» Directions: Begin with the first line below and retype each line exactly through the line containing "<p>图4：G随着颜色的变化</p>". Any pictures are to be left out.
____________
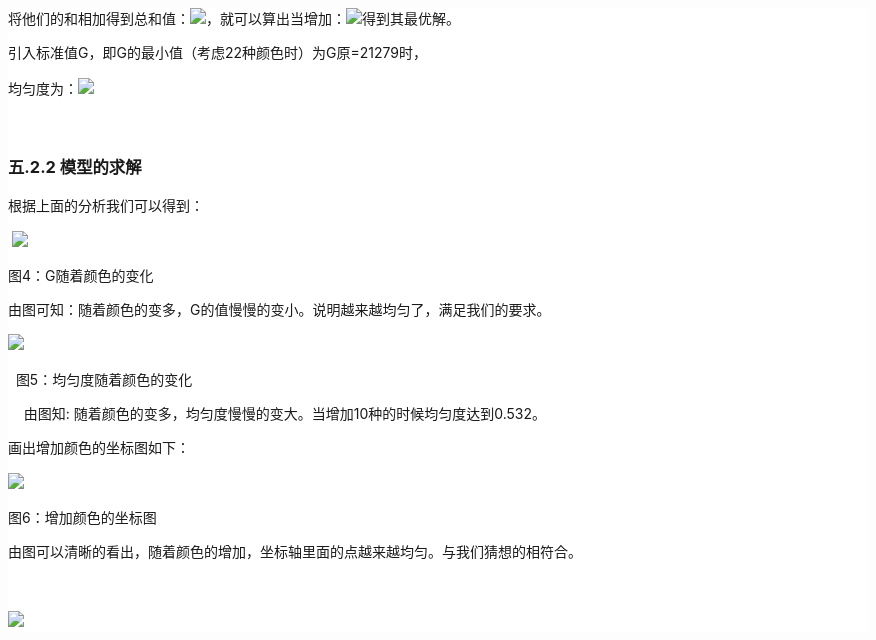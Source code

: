 <p>将他们的和相加得到总和值：<img src="../media/imgs/imgInBlog/20210623//20210623//20210623//20210623//20210623//20210623//20210623//20210623//20210623//20210623//20210623//20210623//20210623/马赛克瓷砖选色1624461569.554866812.png" />，就可以算出当增加：<img src="../media/imgs/imgInBlog/20210623//20210623//20210623//20210623//20210623//20210623//20210623//20210623//20210623//20210623//20210623//20210623//20210623//20210623/马赛克瓷砖选色1624461569.554866813.png" />得到其最优解。</p>



<p>引入标准值G，即G的最小值（考虑22种颜色时）为G原=21279时，&nbsp;</p>



<p>均匀度为：<img src="../media/imgs/imgInBlog/20210623//20210623//20210623//20210623//20210623//20210623//20210623//20210623//20210623//20210623//20210623//20210623//20210623//20210623//20210623/马赛克瓷砖选色1624461569.554866814.png" /></p>



<p>&nbsp;</p>



<h3>五.2.2&nbsp;模型的求解</h3>



<p>根据上面的分析我们可以得到：</p>



<p>&nbsp;<img src="../media/imgs/imgInBlog/20210623//20210623//20210623//20210623//20210623//20210623//20210623//20210623//20210623//20210623//20210623//20210623//20210623//20210623//20210623//20210623/马赛克瓷砖选色1624461569.554866815.png" /></p>



<p>图4：G随着颜色的变化</p>



<p>由图可知：随着颜色的变多，G的值慢慢的变小。说明越来越均匀了，满足我们的要求。</p>



<p><img src="../media/imgs/imgInBlog/20210623//20210623//20210623//20210623//20210623//20210623//20210623//20210623//20210623//20210623//20210623//20210623//20210623//20210623//20210623//20210623//20210623/马赛克瓷砖选色1624461569.554866816.png" /></p>



<p>&nbsp;&nbsp;图5：均匀度随着颜色的变化</p>



<p>&nbsp;&nbsp;&nbsp;&nbsp;由图知: 随着颜色的变多，均匀度慢慢的变大。当增加10种的时候均匀度达到0.532。</p>



<p>画出增加颜色的坐标图如下：</p>



<p><img src="../media/imgs/imgInBlog/20210623//20210623//20210623//20210623//20210623//20210623//20210623//20210623//20210623//20210623//20210623//20210623//20210623//20210623//20210623//20210623//20210623//20210623/马赛克瓷砖选色1624461569.554866817.png" /></p>



<p>图6：增加颜色的坐标图</p>



<p>由图可以清晰的看出，随着颜色的增加，坐标轴里面的点越来越均匀。与我们猜想的相符合。</p>



<p>&nbsp;</p>



<p><img src="../media/imgs/imgInBlog/20210623//20210623//20210623//20210623//20210623//20210623//20210623//20210623//20210623//20210623//20210623//20210623//20210623//20210623//20210623//20210623//20210623//20210623//20210623/马赛克瓷砖选色1624461569.554866818.png" /></p>

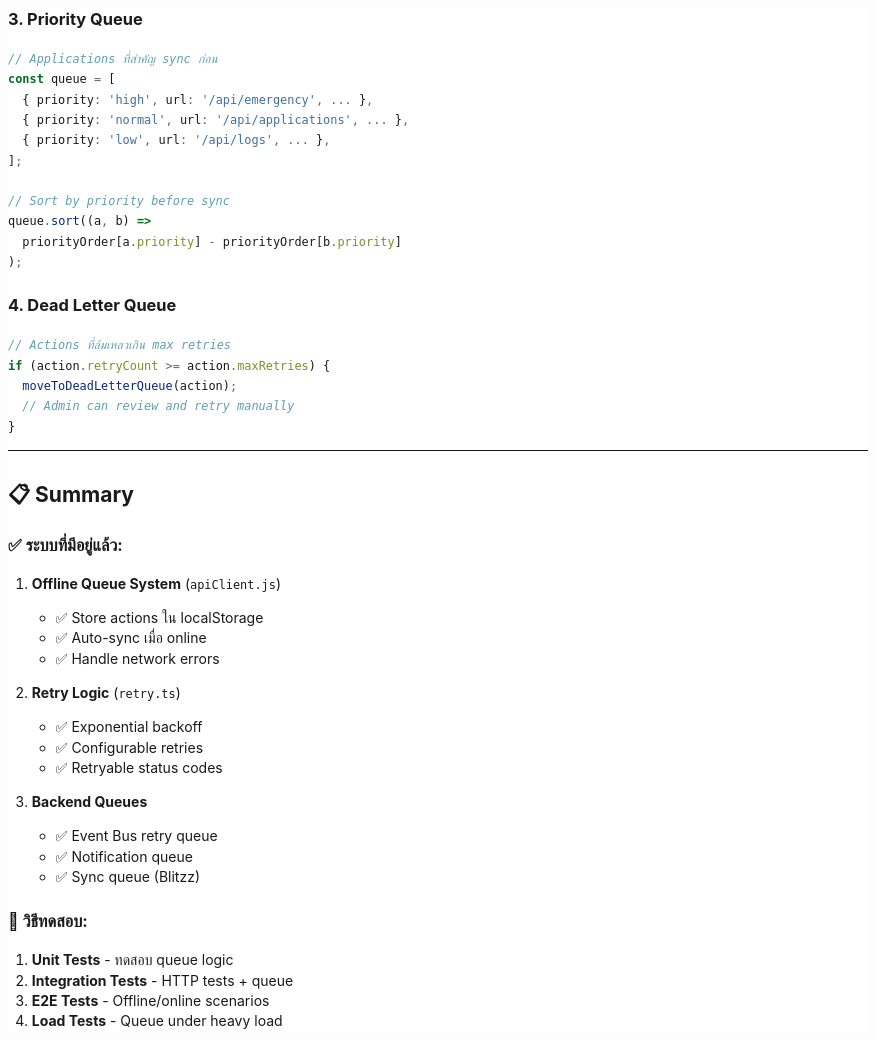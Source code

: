 ### **3. Priority Queue**

```typescript
// Applications ที่สำคัญ sync ก่อน
const queue = [
  { priority: 'high', url: '/api/emergency', ... },
  { priority: 'normal', url: '/api/applications', ... },
  { priority: 'low', url: '/api/logs', ... },
];

// Sort by priority before sync
queue.sort((a, b) => 
  priorityOrder[a.priority] - priorityOrder[b.priority]
);
```

### **4. Dead Letter Queue**

```typescript
// Actions ที่ล้มเหลวเกิน max retries
if (action.retryCount >= action.maxRetries) {
  moveToDeadLetterQueue(action);
  // Admin can review and retry manually
}
```

---

## 📋 Summary

### ✅ **ระบบที่มีอยู่แล้ว:**

1. **Offline Queue System** (`apiClient.js`)
   - ✅ Store actions ใน localStorage
   - ✅ Auto-sync เมื่อ online
   - ✅ Handle network errors

2. **Retry Logic** (`retry.ts`)
   - ✅ Exponential backoff
   - ✅ Configurable retries
   - ✅ Retryable status codes

3. **Backend Queues**
   - ✅ Event Bus retry queue
   - ✅ Notification queue
   - ✅ Sync queue (Blitzz)

### 🧪 **วิธีทดสอบ:**

1. **Unit Tests** - ทดสอบ queue logic
2. **Integration Tests** - HTTP tests + queue
3. **E2E Tests** - Offline/online scenarios
4. **Load Tests** - Queue under heavy load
____________
» Finished task:
Source code

: <p>将他们的和相加得到总和值：<img src="../media/imgs/imgInBlog/20210623//20210623//20210623//20210623//20210623//20210623//20210623//20210623//20210623//20210623//20210623//20210623//20210623/马赛克瓷砖选色1624461569.554866812.png" />，就可以算出当增加：<img src="../media/imgs/imgInBlog/20210623//20210623//20210623//20210623//20210623//20210623//20210623//20210623//20210623//20210623//20210623//20210623//20210623//20210623/马赛克瓷砖选色1624461569.554866813.png" />得到其最优解。</p>



<p>引入标准值G，即G的最小值（考虑22种颜色时）为G原=21279时，&nbsp;</p>



<p>均匀度为：<img src="../media/imgs/imgInBlog/20210623//20210623//20210623//20210623//20210623//20210623//20210623//20210623//20210623//20210623//20210623//20210623//20210623//20210623//20210623/马赛克瓷砖选色1624461569.554866814.png" /></p>



<p>&nbsp;</p>



<h3>五.2.2&nbsp;模型的求解</h3>



<p>根据上面的分析我们可以得到：</p>



<p>&nbsp;<img src="../media/imgs/imgInBlog/20210623//20210623//20210623//20210623//20210623//20210623//20210623//20210623//20210623//20210623//20210623//20210623//20210623//20210623//20210623//20210623/马赛克瓷砖选色1624461569.554866815.png" /></p>



<p>图4：G随着颜色的变化</p>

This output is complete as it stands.